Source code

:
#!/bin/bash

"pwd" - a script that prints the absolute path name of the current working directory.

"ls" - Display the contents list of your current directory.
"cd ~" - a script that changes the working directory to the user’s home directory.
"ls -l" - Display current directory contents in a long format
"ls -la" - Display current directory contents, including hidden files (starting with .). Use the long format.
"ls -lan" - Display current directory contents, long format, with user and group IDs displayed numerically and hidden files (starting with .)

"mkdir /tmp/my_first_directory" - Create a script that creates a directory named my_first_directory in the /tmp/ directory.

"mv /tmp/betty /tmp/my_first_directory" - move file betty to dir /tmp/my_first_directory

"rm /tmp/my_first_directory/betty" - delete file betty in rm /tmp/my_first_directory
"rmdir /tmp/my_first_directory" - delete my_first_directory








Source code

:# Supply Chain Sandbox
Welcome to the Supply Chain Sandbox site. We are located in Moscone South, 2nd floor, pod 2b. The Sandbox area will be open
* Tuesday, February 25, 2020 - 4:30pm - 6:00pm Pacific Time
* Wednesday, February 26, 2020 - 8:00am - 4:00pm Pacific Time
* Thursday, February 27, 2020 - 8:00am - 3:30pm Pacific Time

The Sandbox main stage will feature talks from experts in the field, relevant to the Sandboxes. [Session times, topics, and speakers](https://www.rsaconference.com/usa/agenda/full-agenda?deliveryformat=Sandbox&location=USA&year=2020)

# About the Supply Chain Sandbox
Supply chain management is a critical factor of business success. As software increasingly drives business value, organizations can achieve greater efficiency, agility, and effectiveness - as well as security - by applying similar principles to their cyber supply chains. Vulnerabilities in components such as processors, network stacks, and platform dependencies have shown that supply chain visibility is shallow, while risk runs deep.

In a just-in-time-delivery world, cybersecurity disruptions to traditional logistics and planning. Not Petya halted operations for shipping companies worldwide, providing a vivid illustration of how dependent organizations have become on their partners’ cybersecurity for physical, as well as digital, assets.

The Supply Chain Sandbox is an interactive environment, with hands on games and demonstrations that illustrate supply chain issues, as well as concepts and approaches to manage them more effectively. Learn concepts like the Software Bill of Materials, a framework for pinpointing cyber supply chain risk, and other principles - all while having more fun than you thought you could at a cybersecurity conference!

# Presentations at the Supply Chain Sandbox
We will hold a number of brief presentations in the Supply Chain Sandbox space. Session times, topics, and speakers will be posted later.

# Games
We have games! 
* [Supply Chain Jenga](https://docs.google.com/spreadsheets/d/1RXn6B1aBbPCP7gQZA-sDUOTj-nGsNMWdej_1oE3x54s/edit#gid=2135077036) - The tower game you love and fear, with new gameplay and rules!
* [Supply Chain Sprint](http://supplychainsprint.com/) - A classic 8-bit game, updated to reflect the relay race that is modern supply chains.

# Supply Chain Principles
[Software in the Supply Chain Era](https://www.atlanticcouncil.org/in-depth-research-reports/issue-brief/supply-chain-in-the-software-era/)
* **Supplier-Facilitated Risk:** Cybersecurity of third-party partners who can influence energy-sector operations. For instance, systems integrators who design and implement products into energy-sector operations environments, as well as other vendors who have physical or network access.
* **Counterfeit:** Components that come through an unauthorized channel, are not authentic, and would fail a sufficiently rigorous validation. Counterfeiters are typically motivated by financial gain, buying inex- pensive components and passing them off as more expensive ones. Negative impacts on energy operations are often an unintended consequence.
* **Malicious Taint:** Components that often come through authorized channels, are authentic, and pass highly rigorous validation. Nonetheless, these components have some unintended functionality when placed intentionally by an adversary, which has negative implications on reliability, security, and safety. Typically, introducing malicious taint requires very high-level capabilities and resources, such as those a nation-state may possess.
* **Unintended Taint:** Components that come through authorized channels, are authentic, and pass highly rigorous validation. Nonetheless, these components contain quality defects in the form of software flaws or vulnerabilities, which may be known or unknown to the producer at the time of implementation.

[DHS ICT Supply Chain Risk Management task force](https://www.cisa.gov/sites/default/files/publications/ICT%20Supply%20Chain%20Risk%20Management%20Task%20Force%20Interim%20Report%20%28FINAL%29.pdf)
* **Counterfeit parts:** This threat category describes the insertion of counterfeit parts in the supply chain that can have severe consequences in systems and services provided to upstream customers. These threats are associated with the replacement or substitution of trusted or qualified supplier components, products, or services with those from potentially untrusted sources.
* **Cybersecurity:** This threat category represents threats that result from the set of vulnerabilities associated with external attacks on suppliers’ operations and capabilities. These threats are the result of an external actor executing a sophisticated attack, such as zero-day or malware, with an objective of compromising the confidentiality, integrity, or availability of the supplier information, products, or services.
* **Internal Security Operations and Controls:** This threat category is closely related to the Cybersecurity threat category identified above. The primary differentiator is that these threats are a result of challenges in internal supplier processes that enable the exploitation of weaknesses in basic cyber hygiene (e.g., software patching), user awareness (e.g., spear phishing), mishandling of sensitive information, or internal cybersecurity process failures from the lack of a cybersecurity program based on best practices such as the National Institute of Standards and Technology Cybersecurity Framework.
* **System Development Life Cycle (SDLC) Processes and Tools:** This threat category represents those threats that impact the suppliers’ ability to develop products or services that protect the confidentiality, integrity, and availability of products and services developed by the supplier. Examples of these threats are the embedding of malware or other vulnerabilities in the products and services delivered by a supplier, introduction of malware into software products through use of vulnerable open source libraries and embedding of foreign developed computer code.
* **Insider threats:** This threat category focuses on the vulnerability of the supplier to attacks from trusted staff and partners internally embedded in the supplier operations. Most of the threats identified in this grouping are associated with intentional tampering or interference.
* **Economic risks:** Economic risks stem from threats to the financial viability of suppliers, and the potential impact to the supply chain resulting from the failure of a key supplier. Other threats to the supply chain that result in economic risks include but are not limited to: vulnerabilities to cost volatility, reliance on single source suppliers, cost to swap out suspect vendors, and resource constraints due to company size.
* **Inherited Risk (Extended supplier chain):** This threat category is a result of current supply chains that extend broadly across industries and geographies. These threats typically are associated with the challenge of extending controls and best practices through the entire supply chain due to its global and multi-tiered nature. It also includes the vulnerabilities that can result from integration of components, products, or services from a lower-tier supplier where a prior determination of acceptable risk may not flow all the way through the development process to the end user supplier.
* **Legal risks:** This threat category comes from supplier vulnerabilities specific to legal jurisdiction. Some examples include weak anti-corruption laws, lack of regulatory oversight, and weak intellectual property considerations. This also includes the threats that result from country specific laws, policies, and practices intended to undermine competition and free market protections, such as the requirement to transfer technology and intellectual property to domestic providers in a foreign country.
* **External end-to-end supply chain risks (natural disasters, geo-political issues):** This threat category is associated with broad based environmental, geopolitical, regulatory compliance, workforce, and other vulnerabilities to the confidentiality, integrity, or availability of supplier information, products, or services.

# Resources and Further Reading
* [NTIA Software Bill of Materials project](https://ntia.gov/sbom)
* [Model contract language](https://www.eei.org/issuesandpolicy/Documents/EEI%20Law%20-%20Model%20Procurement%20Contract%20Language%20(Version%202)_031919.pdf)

TASK INSTRUCTIONS:
Output the full listing above without altering a single word.

RESPONSE TO THIS TASK:
Source code

:
#!/bin/bash

"pwd" - a script that prints the absolute path name of the current working directory.

"ls" - Display the contents list of your current directory.
"cd ~" - a script that changes the working directory to the user’s home directory.
"ls -l" - Display current directory contents in a long format
"ls -la" - Display current directory contents, including hidden files (starting with .). Use the long format.
"ls -lan" - Display current directory contents, long format, with user and group IDs displayed numerically and hidden files (starting with .)

"mkdir /tmp/my_first_directory" - Create a script that creates a directory named my_first_directory in the /tmp/ directory.

"mv /tmp/betty /tmp/my_first_directory" - move file betty to dir /tmp/my_first_directory

"rm /tmp/my_first_directory/betty" - delete file betty in rm /tmp/my_first_directory
"rmdir /tmp/my_first_directory" - delete my_first_directory








Source code

:# Supply Chain Sandbox
Welcome to the Supply Chain Sandbox site. We are located in Moscone South, 2nd floor, pod 2b. The Sandbox area will be open
* Tuesday, February 25, 2020 - 4:30pm - 6:00pm Pacific Time
* Wednesday, February 26, 2020 - 8:00am - 4:00pm Pacific Time
* Thursday, February 27, 2020 - 8:00am - 3:30pm Pacific Time

The Sandbox main stage will feature talks from experts in the field, relevant to the Sandboxes. [Session times, topics, and speakers](https://www.rsaconference.com/usa/agenda/full-agenda?deliveryformat=Sandbox&location=USA&year=2020)

# About the Supply Chain Sandbox
Supply chain management is a critical factor of business success. As software increasingly drives business value, organizations can achieve greater efficiency, agility, and effectiveness - as well as security - by applying similar principles to their cyber supply chains. Vulnerabilities in components such as processors, network stacks, and platform dependencies have shown that supply chain visibility is shallow, while risk runs deep.

In a just-in-time-delivery world, cybersecurity disruptions to traditional logistics and planning. Not Petya halted operations for shipping companies worldwide, providing a vivid illustration of how dependent organizations have become on their partners’ cybersecurity for physical, as well as digital, assets.

The Supply Chain Sandbox is an interactive environment, with hands on games and demonstrations that illustrate supply chain issues, as well as concepts and approaches to manage them more effectively. Learn concepts like the Software Bill of Materials, a framework for pinpointing cyber supply chain risk, and other principles - all while having more fun than you thought you could at a cybersecurity conference!

# Presentations at the Supply Chain Sandbox
We will hold a number of brief presentations in the Supply Chain Sandbox space. Session times, topics, and speakers will be posted later.

# Games
We have games! 
* [Supply Chain Jenga](https://docs.google.com/spreadsheets/d/1RXn6B1aBbPCP7gQZA-sDUOTj-nGsNMWdej_1oE3x54s/edit#gid=2135077036) - The tower game you love and fear, with new gameplay and rules!
* [Supply Chain Sprint](http://supplychainsprint.com/) - A classic 8-bit game, updated to reflect the relay race that is modern supply chains.

# Supply Chain Principles
[Software in the Supply Chain Era](https://www.atlanticcouncil.org/in-depth-research-reports/issue-brief/supply-chain-in-the-software-era/)
* **Supplier-Facilitated Risk:** Cybersecurity of third-party partners who can influence energy-sector operations. For instance, systems integrators who design and implement products into energy-sector operations environments, as well as other vendors who have physical or network access.
* **Counterfeit:** Components that come through an unauthorized channel, are not authentic, and would fail a sufficiently rigorous validation. Counterfeiters are typically motivated by financial gain, buying inex- pensive components and passing them off as more expensive ones. Negative impacts on energy operations are often an unintended consequence.
* **Malicious Taint:** Components that often come through authorized channels, are authentic, and pass highly rigorous validation. Nonetheless, these components have some unintended functionality when placed intentionally by an adversary, which has negative implications on reliability, security, and safety. Typically, introducing malicious taint requires very high-level capabilities and resources, such as those a nation-state may possess.
* **Unintended Taint:** Components that come through authorized channels, are authentic, and pass highly rigorous validation. Nonetheless, these components contain quality defects in the form of software flaws or vulnerabilities, which may be known or unknown to the producer at the time of implementation.

[DHS ICT Supply Chain Risk Management task force](https://www.cisa.gov/sites/default/files/publications/ICT%20Supply%20Chain%20Risk%20Management%20Task%20Force%20Interim%20Report%20%28FINAL%29.pdf)
* **Counterfeit parts:** This threat category describes the insertion of counterfeit parts in the supply chain that can have severe consequences in systems and services provided to upstream customers. These threats are associated with the replacement or substitution of trusted or qualified supplier components, products, or services with those from potentially untrusted sources.
* **Cybersecurity:** This threat category represents threats that result from the set of vulnerabilities associated with external attacks on suppliers’ operations and capabilities. These threats are the result of an external actor executing a sophisticated attack, such as zero-day or malware, with an objective of compromising the confidentiality, integrity, or availability of the supplier information, products, or services.
* **Internal Security Operations and Controls:** This threat category is closely related to the Cybersecurity threat category identified above. The primary differentiator is that these threats are a result of challenges in internal supplier processes that enable the exploitation of weaknesses in basic cyber hygiene (e.g., software patching), user awareness (e.g., spear phishing), mishandling of sensitive information, or internal cybersecurity process failures from the lack of a cybersecurity program based on best practices such as the National Institute of Standards and Technology Cybersecurity Framework.
* **System Development Life Cycle (SDLC) Processes and Tools:** This threat category represents those threats that impact the suppliers’ ability to develop products or services that protect the confidentiality, integrity, and availability of products and services developed by the supplier. Examples of these threats are the embedding of malware or other vulnerabilities in the products and services delivered by a supplier, introduction of malware into software products through use of vulnerable open source libraries and embedding of foreign developed computer code.
* **Insider threats:** This threat category focuses on the vulnerability of the supplier to attacks from trusted staff and partners internally embedded in the supplier operations. Most of the threats identified in this grouping are associated with intentional tampering or interference.
* **Economic risks:** Economic risks stem from threats to the financial viability of suppliers, and the potential impact to the supply chain resulting from the failure of a key supplier. Other threats to the supply chain that result in economic risks include but are not limited to: vulnerabilities to cost volatility, reliance on single source suppliers, cost to swap out suspect vendors, and resource constraints due to company size.
* **Inherited Risk (Extended supplier chain):** This threat category is a result of current supply chains that extend broadly across industries and geographies. These threats typically are associated with the challenge of extending controls and best practices through the entire supply chain due to its global and multi-tiered nature. It also includes the vulnerabilities that can result from integration of components, products, or services from a lower-tier supplier where a prior determination of acceptable risk may not flow all the way through the development process to the end user supplier.
* **Legal risks:** This threat category comes from supplier vulnerabilities specific to legal jurisdiction. Some examples include weak anti-corruption laws, lack of regulatory oversight, and weak intellectual property considerations. This also includes the threats that result from country specific laws, policies, and practices intended to undermine competition and free market protections, such as the requirement to transfer technology and intellectual property to domestic providers in a foreign country.
* **External end-to-end supply chain risks (natural disasters, geo-political issues):** This threat category is associated with broad based environmental, geopolitical, regulatory compliance, workforce, and other vulnerabilities to the confidentiality, integrity, or availability of supplier information, products, or services.

# Resources and Further Reading
* [NTIA Software Bill of Materials project](https://ntia.gov/sbom)
* [Model contract language](https://www.eei.org/issuesandpolicy/Documents/EEI%20Law%20-%20Model%20Procurement%20Contract%20Language%20(Version%202)_031919.pdf)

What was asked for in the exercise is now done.